Usage of the extension method, and some rearranging let me write the test in a way that was  now aware of the eventually consistent nature of the API.

When I started thinking about it though, I realised that the approach would only work for idempotent requests, which the DELETE verb on the new endpoint was definitely not.

Repeatedly executing the DELETE was changing the output each time, and depending on whether the stars aligned with regards to the RavenDB indexes, it was unlikely to ever meet the set of assertions that I had defined.

Happiness Comes From Compromise

In the end I had to adapt to the concepts at play, rather than adapting the concepts to fit my desired method of testing.

I could still leverage the eventually consistent assertion extension that I wrote, but I had to slightly rethink what I was trying to test.
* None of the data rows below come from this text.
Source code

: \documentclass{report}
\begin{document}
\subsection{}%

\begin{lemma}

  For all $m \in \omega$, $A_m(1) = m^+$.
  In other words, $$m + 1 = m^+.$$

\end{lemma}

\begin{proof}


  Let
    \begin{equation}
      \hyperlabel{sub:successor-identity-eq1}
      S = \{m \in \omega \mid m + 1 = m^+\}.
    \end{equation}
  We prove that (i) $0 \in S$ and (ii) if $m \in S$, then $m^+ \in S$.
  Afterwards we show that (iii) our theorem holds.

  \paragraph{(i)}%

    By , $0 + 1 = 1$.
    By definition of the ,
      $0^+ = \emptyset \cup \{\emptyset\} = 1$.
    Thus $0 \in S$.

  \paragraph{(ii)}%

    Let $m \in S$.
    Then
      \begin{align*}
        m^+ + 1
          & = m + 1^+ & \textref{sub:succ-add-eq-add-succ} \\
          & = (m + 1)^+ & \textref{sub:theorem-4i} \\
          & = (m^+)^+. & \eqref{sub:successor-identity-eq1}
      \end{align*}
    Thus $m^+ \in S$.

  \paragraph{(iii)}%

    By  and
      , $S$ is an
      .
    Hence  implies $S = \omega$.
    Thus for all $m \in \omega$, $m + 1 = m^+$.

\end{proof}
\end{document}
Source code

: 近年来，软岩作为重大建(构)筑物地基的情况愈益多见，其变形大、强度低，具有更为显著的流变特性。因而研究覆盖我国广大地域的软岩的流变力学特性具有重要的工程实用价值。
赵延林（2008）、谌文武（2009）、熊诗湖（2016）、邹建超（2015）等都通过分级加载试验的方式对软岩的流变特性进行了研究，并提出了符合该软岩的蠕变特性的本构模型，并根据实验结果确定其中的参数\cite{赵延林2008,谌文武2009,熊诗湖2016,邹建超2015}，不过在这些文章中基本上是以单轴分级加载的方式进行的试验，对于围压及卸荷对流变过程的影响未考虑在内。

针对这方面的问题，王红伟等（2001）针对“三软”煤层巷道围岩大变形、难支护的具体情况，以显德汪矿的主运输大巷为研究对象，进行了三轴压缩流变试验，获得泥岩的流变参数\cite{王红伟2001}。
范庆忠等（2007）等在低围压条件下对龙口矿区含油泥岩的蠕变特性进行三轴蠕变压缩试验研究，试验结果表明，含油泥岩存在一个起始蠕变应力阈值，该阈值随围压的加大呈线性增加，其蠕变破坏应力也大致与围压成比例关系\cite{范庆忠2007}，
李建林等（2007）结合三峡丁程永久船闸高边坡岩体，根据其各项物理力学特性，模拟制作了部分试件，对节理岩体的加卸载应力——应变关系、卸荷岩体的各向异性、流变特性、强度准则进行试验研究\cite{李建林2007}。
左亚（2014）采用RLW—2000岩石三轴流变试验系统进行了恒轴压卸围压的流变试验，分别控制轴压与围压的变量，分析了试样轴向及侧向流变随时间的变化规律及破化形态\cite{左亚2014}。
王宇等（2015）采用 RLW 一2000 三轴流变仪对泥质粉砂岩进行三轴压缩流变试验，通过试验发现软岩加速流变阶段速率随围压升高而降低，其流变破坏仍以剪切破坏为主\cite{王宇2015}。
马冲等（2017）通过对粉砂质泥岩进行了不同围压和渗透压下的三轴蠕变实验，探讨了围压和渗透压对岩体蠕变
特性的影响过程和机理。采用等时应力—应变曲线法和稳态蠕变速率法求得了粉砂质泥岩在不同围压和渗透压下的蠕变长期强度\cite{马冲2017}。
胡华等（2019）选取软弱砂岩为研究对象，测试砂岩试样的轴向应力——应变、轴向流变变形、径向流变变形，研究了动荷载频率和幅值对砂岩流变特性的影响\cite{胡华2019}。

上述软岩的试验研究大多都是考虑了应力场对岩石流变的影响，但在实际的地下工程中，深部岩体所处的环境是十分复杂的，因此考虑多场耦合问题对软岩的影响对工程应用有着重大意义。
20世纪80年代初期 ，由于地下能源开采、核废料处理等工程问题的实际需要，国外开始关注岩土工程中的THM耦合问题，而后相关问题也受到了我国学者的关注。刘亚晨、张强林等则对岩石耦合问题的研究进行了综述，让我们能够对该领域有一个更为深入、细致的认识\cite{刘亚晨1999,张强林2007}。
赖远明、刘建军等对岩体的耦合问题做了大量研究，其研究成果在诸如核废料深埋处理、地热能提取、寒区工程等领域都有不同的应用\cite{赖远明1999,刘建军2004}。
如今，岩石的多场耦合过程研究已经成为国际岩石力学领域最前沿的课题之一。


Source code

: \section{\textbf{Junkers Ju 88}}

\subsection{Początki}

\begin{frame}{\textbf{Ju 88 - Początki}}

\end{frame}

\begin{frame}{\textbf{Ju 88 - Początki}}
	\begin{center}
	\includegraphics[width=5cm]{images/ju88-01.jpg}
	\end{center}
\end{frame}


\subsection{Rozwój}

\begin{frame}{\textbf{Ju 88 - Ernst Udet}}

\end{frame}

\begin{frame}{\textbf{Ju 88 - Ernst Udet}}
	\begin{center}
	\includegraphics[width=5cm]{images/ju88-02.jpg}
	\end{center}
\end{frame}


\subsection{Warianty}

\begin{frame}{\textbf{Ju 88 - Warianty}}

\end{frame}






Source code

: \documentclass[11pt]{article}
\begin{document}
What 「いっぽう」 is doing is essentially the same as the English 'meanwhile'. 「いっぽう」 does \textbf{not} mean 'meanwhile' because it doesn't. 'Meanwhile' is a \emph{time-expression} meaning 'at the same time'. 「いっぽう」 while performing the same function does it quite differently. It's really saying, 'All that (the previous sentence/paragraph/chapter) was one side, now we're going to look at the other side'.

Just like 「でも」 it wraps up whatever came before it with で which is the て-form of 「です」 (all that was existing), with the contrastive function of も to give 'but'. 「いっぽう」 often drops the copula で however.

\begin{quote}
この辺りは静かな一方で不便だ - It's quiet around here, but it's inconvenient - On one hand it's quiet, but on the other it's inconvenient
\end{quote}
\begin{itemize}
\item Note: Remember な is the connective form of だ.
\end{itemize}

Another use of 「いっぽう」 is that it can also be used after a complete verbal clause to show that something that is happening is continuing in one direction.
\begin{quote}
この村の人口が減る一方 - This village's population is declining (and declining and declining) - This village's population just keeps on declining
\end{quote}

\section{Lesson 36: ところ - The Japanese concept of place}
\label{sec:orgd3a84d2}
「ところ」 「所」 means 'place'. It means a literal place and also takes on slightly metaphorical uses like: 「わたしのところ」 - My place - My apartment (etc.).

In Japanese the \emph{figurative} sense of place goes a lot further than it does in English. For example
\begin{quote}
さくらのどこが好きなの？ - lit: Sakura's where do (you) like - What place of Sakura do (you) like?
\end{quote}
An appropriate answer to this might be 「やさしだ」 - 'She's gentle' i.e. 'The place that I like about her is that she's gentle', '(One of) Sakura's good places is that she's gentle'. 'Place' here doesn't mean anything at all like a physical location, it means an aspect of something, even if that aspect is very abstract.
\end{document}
  • I would still have to seed a bunch of entities to the API (some meeting the abandoned conditions, some not)
  • Instead of doing a single GET, I would have to assert that at least all of my seeded data was eventually present.
  • Instead of running a single DELETE and checking the result, I would have to loop and delete everything until the service told me nothing was left, and then check that it deleted at least all of the things I seeded
  • Instead of doing a final GET to verify, I would have to again assert that at least all of my seeded data that was not supposed to be removed was still present

Subtly different, but still providing a lot of assurance that the feature was working as expected. I won’t copy the full test here, because including helper methods to improve readability, it ended up being about 150 lines long.

Conclusion

Sometimes it feels like no matter where I look, RavenDB is there causing me some sort of grief. It has definitely given me an appreciation of the simple nature of traditional databases.

This isn’t necessarily because RavenDB is bad (its not, even though we’ve had issues with it), but because the eventual consistency model in RavenDB (and in many other similar databases) makes testing more difficult than it has to be (and testing is already difficult and time consuming, even if it does provide a world of benefits).

In this particular case, while it did make testing a relatively simple feature more challenging than I expected, it was my own approach to testing that hurt me. I needed to work with the concepts at play rather than to try and bend them to my preferences.

Like I said earlier, working with an eventually consistent model changes how you interact with a service at every level. It is not a decision that should be taken lightly.

Unfortunately I think the selection of RavenDB in our case was more “shiny new technology” than “this is the right fit for our service”, which is definitely less gravitas than it should have been given.